Discord is slowing down its global age verification rollout after significant community backlash and privacy concerns. The platform has confirmed it will delay the expansion of its “Teen By Default” age assurance system until the second half of 2026, giving the company time to address confusion, improve transparency, and expand verification options.
The delay comes just weeks after Discord announced plans to broaden age verification and safety controls worldwide. The announcement sparked heated debate on social media, with some users threatening to leave the platform. Competitors like TeamSpeak have reportedly seen a surge in demand that strained hosting capacity in the U.S.
In a blog post, Discord CTO Stanislav Vishnevskiy acknowledged that the company “missed the mark” in explaining how the system would work.
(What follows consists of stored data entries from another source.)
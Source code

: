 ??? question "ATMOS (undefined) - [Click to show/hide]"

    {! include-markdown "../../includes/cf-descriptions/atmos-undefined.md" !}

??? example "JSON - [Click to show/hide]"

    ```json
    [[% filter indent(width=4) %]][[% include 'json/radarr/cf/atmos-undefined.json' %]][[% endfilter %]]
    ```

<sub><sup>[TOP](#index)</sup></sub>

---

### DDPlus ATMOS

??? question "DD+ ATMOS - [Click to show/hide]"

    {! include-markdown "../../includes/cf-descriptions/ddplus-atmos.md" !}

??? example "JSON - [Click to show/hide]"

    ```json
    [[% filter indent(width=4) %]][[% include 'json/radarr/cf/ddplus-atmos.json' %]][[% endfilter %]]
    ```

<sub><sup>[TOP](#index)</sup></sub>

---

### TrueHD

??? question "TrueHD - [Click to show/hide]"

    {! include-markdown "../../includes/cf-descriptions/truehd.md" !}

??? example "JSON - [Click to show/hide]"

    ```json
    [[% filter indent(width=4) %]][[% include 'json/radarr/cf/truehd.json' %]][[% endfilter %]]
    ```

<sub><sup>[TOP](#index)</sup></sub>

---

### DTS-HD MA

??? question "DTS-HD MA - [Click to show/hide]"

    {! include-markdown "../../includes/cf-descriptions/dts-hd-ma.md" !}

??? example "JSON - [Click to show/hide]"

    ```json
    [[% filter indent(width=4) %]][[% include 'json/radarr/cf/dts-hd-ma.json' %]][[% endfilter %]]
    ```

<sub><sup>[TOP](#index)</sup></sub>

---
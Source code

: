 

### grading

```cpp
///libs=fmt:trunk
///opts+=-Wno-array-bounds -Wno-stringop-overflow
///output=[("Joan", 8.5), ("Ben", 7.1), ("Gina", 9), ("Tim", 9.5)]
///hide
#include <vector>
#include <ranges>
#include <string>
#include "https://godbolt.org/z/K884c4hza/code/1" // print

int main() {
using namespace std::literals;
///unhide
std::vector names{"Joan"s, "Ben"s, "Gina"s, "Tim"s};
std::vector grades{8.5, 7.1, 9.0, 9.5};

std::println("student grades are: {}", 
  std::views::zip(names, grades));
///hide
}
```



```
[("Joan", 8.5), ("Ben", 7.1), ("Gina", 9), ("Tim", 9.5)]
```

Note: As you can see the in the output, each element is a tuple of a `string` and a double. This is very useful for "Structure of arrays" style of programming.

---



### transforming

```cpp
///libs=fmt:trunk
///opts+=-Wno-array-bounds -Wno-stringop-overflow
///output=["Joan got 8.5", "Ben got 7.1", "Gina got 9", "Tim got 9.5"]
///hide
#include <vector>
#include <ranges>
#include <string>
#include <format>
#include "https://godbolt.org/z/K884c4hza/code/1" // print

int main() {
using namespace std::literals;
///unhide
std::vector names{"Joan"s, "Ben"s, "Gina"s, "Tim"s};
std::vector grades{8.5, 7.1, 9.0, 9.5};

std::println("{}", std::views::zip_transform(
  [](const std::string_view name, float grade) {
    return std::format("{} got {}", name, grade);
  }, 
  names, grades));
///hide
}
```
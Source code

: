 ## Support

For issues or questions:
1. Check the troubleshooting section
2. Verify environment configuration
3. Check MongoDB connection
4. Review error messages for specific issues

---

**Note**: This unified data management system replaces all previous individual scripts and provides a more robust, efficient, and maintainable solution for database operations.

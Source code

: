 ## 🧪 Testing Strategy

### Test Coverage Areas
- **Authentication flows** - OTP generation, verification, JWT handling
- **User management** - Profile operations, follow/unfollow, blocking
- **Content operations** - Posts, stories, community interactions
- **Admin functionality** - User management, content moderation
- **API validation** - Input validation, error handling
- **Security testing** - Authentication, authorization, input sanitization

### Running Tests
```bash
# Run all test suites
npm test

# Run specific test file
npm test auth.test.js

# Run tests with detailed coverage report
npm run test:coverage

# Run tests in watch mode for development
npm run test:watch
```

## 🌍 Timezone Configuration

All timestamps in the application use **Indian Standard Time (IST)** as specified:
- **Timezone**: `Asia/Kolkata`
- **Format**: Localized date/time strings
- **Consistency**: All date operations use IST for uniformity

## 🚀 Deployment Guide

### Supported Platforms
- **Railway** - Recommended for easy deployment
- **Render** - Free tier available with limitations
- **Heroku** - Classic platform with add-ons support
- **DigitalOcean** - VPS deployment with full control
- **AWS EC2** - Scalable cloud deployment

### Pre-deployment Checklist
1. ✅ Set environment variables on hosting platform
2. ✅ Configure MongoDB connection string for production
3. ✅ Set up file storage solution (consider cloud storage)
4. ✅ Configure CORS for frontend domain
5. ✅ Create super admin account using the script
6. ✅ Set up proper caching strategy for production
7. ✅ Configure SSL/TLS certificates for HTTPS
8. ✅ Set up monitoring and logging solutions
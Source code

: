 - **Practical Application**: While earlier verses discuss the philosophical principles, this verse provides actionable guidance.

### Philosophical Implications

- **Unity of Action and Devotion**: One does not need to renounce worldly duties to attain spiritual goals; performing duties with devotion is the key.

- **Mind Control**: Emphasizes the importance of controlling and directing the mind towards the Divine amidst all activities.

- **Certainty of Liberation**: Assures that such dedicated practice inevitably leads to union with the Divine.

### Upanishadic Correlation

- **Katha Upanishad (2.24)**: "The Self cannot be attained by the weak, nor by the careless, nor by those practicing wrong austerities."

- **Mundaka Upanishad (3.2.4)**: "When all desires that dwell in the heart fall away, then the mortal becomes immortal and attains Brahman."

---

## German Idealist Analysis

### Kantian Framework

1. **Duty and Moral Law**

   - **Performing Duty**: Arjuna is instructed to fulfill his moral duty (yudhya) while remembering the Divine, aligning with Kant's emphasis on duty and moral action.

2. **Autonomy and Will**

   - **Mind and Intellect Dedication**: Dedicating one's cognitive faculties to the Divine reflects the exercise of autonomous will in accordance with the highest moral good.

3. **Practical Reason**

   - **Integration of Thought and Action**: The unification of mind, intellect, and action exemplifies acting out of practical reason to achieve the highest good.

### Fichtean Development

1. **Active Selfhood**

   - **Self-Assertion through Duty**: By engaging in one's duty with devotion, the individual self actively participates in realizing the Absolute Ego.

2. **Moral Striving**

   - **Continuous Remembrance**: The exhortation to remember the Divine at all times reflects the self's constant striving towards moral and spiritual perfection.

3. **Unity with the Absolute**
Many users believed facial scans and ID uploads would be required for everyone, a perception Discord says is inaccurate.
Under a section titled “What We’re Changing Right Now,” the company outlined several updates. The global rollout is now postponed to late 2026, though Discord will continue complying with existing laws in regions such as the UK and Australia, with Brazil soon to follow.
Discord says more than 90% of users will never need to verify their age. The system relies primarily on internal account-level signals, such as account age, payment methods, and server participation. It does not read messages or analyze conversations. For the smaller group requiring verification to access age-restricted content, third-party vendors will confirm only an age group, not identity.
The company also pledged to publish a full list of verification vendors and explain their data handling practices. Any facial age estimation tools must run entirely on-device, ensuring biometric data never leaves a user’s phone. Additional changes include introducing spoiler-only channel options to reduce unnecessary age-gating and adding age assurance metrics to transparency reports.
While skepticism remains, Discord says the delay reflects its commitment to rebuilding trust before launching the system globally.